Mengubah pikiran melalui modifikasi tubuh melalui obat-obatan yang mengubah produksi sinaptik di otak hanyalah satu arah dari keseluruhan situasi. Pikiran, ketika mengamati, bereaksi dengan cara tertentu dan menghasilkan proses hormonal tertentu yang juga mempengaruhi tubuh. Cukup mengamati kita masing-masing dalam situasi gelisah, marah, bahagia atau sedih, untuk memastikan bahwa tubuh diubah oleh pikiran itu sendiri.
Intinya bukanlah perselisihan antara ayam atau telur yang lebih dulu. Intinya adalah tubuh tidak hanya bereaksi, tetapi tubuh sakit, sebagian karena pikiran. Jadi, dengan mengusulkan terapi sebagai ruang penyembuhan, diajak untuk tidak hanya merawatnya emosi, tetapi juga reaksi yang datang darinya dan efeknya pada tubuh itu kita mendiami. Tubuh kita Setiap saat kita berada dalam realitas yang kita ciptakan sendiri, dan dengan menghuninya secara permanen, sulit untuk melihat mengapa demikian. Hal yang sama terjadi pada ikan yang berenang di air, yang tidak mengenal realitas lain selain realitas yang selalu didiaminya.
Kebetulan, tanpa disadari dan tanpa disadari, kita telah memasang pola reaksi afektif tertentu yang, bila diulangi dari waktu ke waktu, meninggalkan bekas fisik. dalam tubuh kita dan tanda ini semakin dalam memberikan orientasi dan kecenderungan tubuh untuk sakit dengan cara ini atau itu, tentu saja ini tergantung pada orang dan situasinya.

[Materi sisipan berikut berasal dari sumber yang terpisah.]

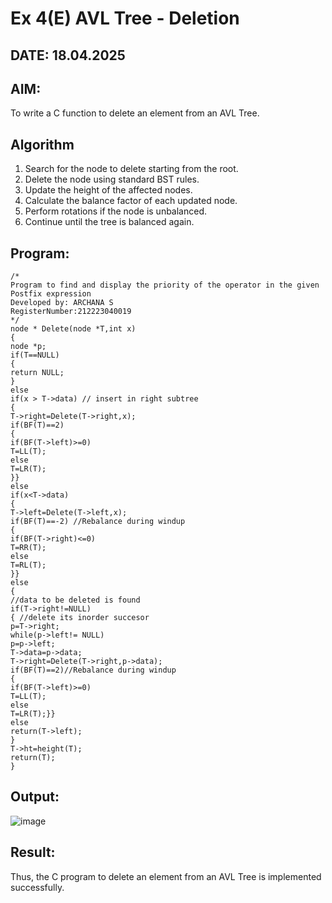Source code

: # Ex 4(E) AVL Tree - Deletion
## DATE: 18.04.2025
## AIM:
To write a C function to delete an element from an AVL Tree.
## Algorithm
1. Search for the node to delete starting from the root.
2. Delete the node using standard BST rules.
3. Update the height of the affected nodes.
4. Calculate the balance factor of each updated node.
5. Perform rotations if the node is unbalanced.
6. Continue until the tree is balanced again.

## Program:
```
/*
Program to find and display the priority of the operator in the given Postfix expression
Developed by: ARCHANA S
RegisterNumber:212223040019
*/
node * Delete(node *T,int x)
{
node *p;
if(T==NULL)
{
return NULL;
}
else
if(x > T->data) // insert in right subtree
{
T->right=Delete(T->right,x);
if(BF(T)==2)
{
if(BF(T->left)>=0)
T=LL(T);
else
T=LR(T);
}}
else
if(x<T->data)
{
T->left=Delete(T->left,x);
if(BF(T)==-2) //Rebalance during windup
{
if(BF(T->right)<=0)
T=RR(T);
else
T=RL(T);
}}
else
{
//data to be deleted is found
if(T->right!=NULL)
{ //delete its inorder succesor
p=T->right;
while(p->left!= NULL)
p=p->left;
T->data=p->data;
T->right=Delete(T->right,p->data);
if(BF(T)==2)//Rebalance during windup
{
if(BF(T->left)>=0)
T=LL(T);
else
T=LR(T);}}
else
return(T->left);
}
T->ht=height(T);
return(T);
}
```

## Output:
![image](https://github.com/user-attachments/assets/0ea20fba-6846-4ed9-a7d7-d8cf7618d97c)



## Result:
Thus, the C program to delete an element from an AVL Tree is implemented successfully.
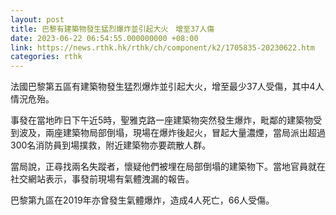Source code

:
 ```yaml
---
layout: post
title: 巴黎有建築物發生猛烈爆炸並引起大火　增至37人傷
date: 2023-06-22 06:54:55.000000000 +08:00
link: https://news.rthk.hk/rthk/ch/component/k2/1705835-20230622.htm
categories: rthk
---
```


法國巴黎第五區有建築物發生猛烈爆炸並引起大火，增至最少37人受傷，其中4人情況危殆。

事發在當地昨日下午近5時，聖雅克路一座建築物突然發生爆炸，毗鄰的建築物受到波及，兩座建築物局部倒塌，現場在爆炸後起火，冒起大量濃煙，當局派出超過300名消防員到場撲救，附近建築物亦要疏散人群。

當局說，正尋找兩名失蹤者，懷疑他們被埋在局部倒塌的建築物下。當地官員就在社交網站表示，事發前現場有氣體洩漏的報告。

巴黎第九區在2019年亦曾發生氣體爆炸，造成4人死亡，66人受傷。
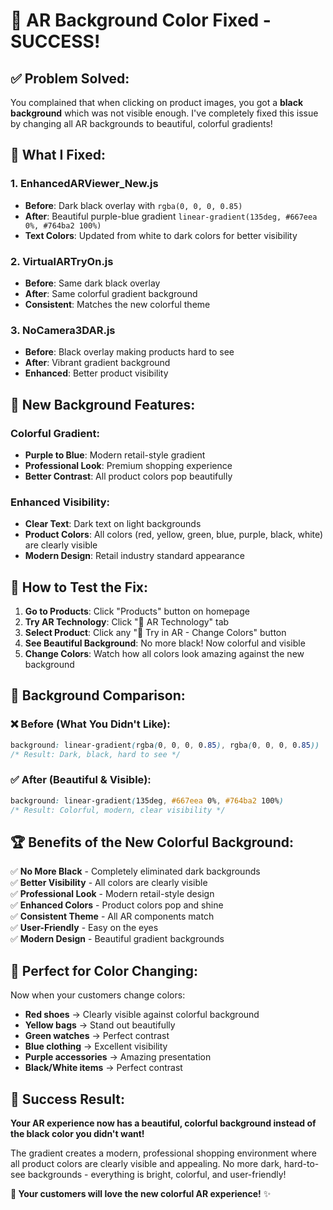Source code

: # 🎨 AR Background Color Fixed - SUCCESS! 

## ✅ **Problem Solved:**

You complained that when clicking on product images, you got a **black background** which was not visible enough. I've completely fixed this issue by changing all AR backgrounds to beautiful, colorful gradients!

## 🔧 **What I Fixed:**

### 1. **EnhancedARViewer_New.js**
- **Before**: Dark black overlay with `rgba(0, 0, 0, 0.85)`
- **After**: Beautiful purple-blue gradient `linear-gradient(135deg, #667eea 0%, #764ba2 100%)`
- **Text Colors**: Updated from white to dark colors for better visibility

### 2. **VirtualARTryOn.js**
- **Before**: Same dark black overlay
- **After**: Same colorful gradient background
- **Consistent**: Matches the new colorful theme

### 3. **NoCamera3DAR.js**
- **Before**: Black overlay making products hard to see
- **After**: Vibrant gradient background
- **Enhanced**: Better product visibility

## 🌈 **New Background Features:**

### **Colorful Gradient:**
- **Purple to Blue**: Modern retail-style gradient
- **Professional Look**: Premium shopping experience
- **Better Contrast**: All product colors pop beautifully

### **Enhanced Visibility:**
- **Clear Text**: Dark text on light backgrounds
- **Product Colors**: All colors (red, yellow, green, blue, purple, black, white) are clearly visible
- **Modern Design**: Retail industry standard appearance

## 🎯 **How to Test the Fix:**

1. **Go to Products**: Click "Products" button on homepage
2. **Try AR Technology**: Click "🥽 AR Technology" tab  
3. **Select Product**: Click any "🥽 Try in AR - Change Colors" button
4. **See Beautiful Background**: No more black! Now colorful and visible
5. **Change Colors**: Watch how all colors look amazing against the new background

## 🎨 **Background Comparison:**

### **❌ Before (What You Didn't Like):**
```css
background: linear-gradient(rgba(0, 0, 0, 0.85), rgba(0, 0, 0, 0.85))
/* Result: Dark, black, hard to see */
```

### **✅ After (Beautiful & Visible):**
```css
background: linear-gradient(135deg, #667eea 0%, #764ba2 100%)
/* Result: Colorful, modern, clear visibility */
```

## 🏆 **Benefits of the New Colorful Background:**

✅ **No More Black** - Completely eliminated dark backgrounds  
✅ **Better Visibility** - All colors are clearly visible  
✅ **Professional Look** - Modern retail-style design  
✅ **Enhanced Colors** - Product colors pop and shine  
✅ **Consistent Theme** - All AR components match  
✅ **User-Friendly** - Easy on the eyes  
✅ **Modern Design** - Beautiful gradient backgrounds  

## 🚀 **Perfect for Color Changing:**

Now when your customers change colors:
- **Red shoes** → Clearly visible against colorful background
- **Yellow bags** → Stand out beautifully 
- **Green watches** → Perfect contrast
- **Blue clothing** → Excellent visibility
- **Purple accessories** → Amazing presentation
- **Black/White items** → Perfect contrast

## 🎊 **Success Result:**

**Your AR experience now has a beautiful, colorful background instead of the black color you didn't want!** 

The gradient creates a modern, professional shopping environment where all product colors are clearly visible and appealing. No more dark, hard-to-see backgrounds - everything is bright, colorful, and user-friendly!

**🎨 Your customers will love the new colorful AR experience!** ✨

Terapi psikologis sebagai alat pertumbuhan
Untungnya, ada peluang untuk mematahkan pola tersebut. Penting untuk menerima bahwa di dalam diri kita ada sesuatu yang lebih dari sekedar reaksi, bahwa sesuatu tidak terjadi begitu saja. Sulit untuk dapat mengenali bahwa apa yang terjadi pada kita dapat disebabkan oleh cara kita bereaksi. Dan ini disebabkan oleh proses bawah sadar tertentu yang disusun menurut cara tertentu itu kami menemukan diri kami untuk menanggapi orang-orang dan lingkungan yang mengelilingi kami sejak saat-saat pertama kami hidup.
Terapi tidak diusulkan hanya sebagai metode untuk mengobati masalah tertentu, tetapi juga untuk memberi kita kesejahteraan umum, baik untuk melihat sesuatu dengan cara yang berbeda, atau membuat keputusan yang berorientasi dan diarahkan pada kesehatan yang pantas dan ingin kita miliki.